\[ \forall x[x\ne \phi\rightarrow \exists y[y\in x\wedge y\cap x=\phi]] \]
All sets must satisfy this axiom.
A collection of things which can not satisfy this axiom is not a set.
At a glance, you might see it difficult to understand.
This axiom requires that infinite sets are not unbounded.
Suppose a infinite sequence of the sets $a_1\ni a_2\ni a_3\ni\cdots$ .
If $a_i=\left\{ a_{i+1} \right\}$ ,then
$a_1=\left\{ a_2 \right\}=\left\{ \left\{ a_3 \right\} \right\}=\cdots $ .
(remember $\mathbb{N}$ or axiom on infinity .)

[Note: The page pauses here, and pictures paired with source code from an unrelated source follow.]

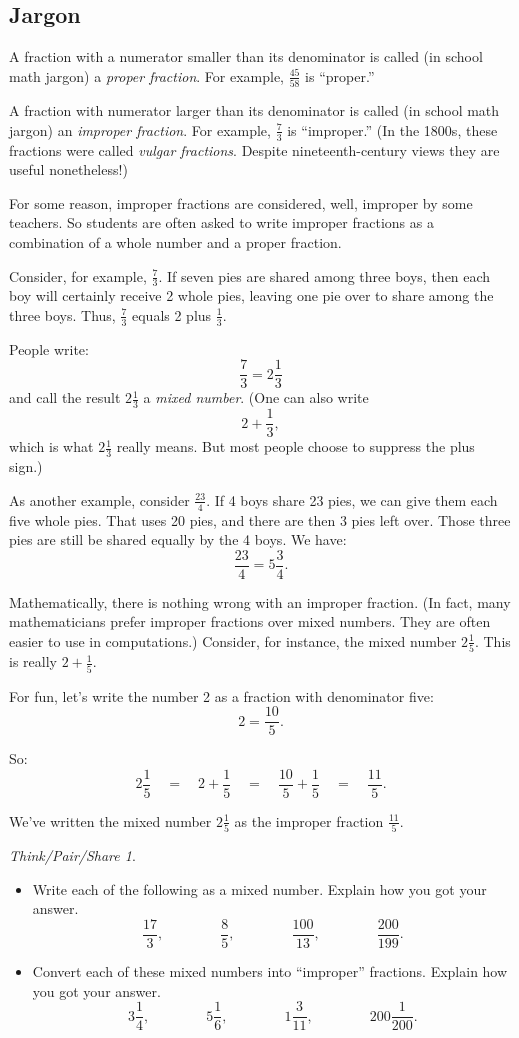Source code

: \documentclass[10pt, reqno]{amsart}
\theoremstyle{remark}
\newtheorem*{thinkpair*}{Think/Pair/Share}
\theoremstyle{definition}
\numberwithin{equation}{section}  %
\begin{document}
\subsection{Jargon}
A fraction with a numerator smaller than its denominator is called (in school math jargon) a \emph{proper
fraction}. For example, $\frac {45}{58}$ is ``proper.''

A fraction with numerator larger than its denominator is called (in school math jargon) an \emph{improper
fraction}. 
For example, $\frac 7 3$ 
is  ``improper.'' (In the 1800s, these fractions were
called \emph{vulgar fractions}. Despite nineteenth-century views they are useful
nonetheless!)

For some reason, improper fractions are considered,
well, improper by some teachers.  So students are often asked to write improper fractions
as a combination of a whole number and a proper fraction.

Consider, for example,
$\frac 7 3$.
If seven pies are shared among three boys, then each boy
will certainly receive 2 whole pies, leaving one pie over to share among the three
boys. Thus, 
$\frac 7 3 $
equals 2 plus $\frac 1 3$.

People write:
\[
\frac 7 3 = 2\frac 1 3
\]
and call the result $2 \frac 1 3$
a \emph{mixed number}. (One can also write
\[
2 + \frac 1 3,
\]
which is what $2\frac 1 3$
really means.  But most people choose to suppress the plus sign.)

As another example, consider $\frac{23}4$.
If 4 boys share 23 pies, we can give them each five whole pies.  That uses 20 pies, and there
are then  3 pies left over.  Those three pies are still be shared equally by the 4 boys. We have:
\[
\frac{23}4 = 5\frac 3 4.
\]


Mathematically, there is nothing wrong with an improper fraction.  (In fact, many
mathematicians prefer improper fractions over mixed numbers.  They are often easier to use in computations.)
Consider, for instance, the mixed number $2\frac 1 5$.  This is really $2 + \frac 1 5$.

For fun, let's write the number 2 as a fraction with denominator five:
\[
2 = \frac{10} 5.
\]

So:
\[
2\frac 1 5 
\quad=\quad 2 + \frac 1 5 
\quad=\quad
 \frac{10} 5 + \frac{1} 5 
 \quad=\quad
  \frac{11}5.
\]

We've written the mixed number $2\frac 1 5$
as the improper fraction $\frac{11}5$.


\begin{thinkpair*}\ 
\begin{itemize}
\item
Write each of the following as a mixed number. Explain how you got your answer.
\[
\frac{17}3,
\qquad\qquad
\frac 8 5,
\qquad\qquad
\frac{100}{13},
\qquad\qquad
\frac{200}{199}.
\]

\item
Convert each of these mixed numbers  into ``improper'' fractions.  Explain how you got your answer.
\[
3\frac 1 4 ,
\qquad\qquad
5 \frac 1 6,
\qquad\qquad
1 \frac 3{11},
\qquad\qquad
200 \frac 1{200}.
\]
\end{itemize}

\end{thinkpair*}
\end{document}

On the other hand, let us consider $A=\left\{ a_1,a_2,a_3,\cdots \right\}$ .
As this $A$ violates the axiom of regularity, $A$ is not a set.
We have to call a class (not a set) $A$ .
Although $\mathbb{N}$ is a set, $\left\{ \infty\right\}$ is not a set.
(please do not misunderstand. )
This axiom makes too big huge collections of things be not a set.
This axiom is equivalent to
" for all $x$ , there does not exist the sequence $x\ni x_1\ni x_2\ni x_3\ni\cdots$ ",
or $x$ such that $x\ni x_1\ni x_2\ni x_3\ni\cdots$ is not a set.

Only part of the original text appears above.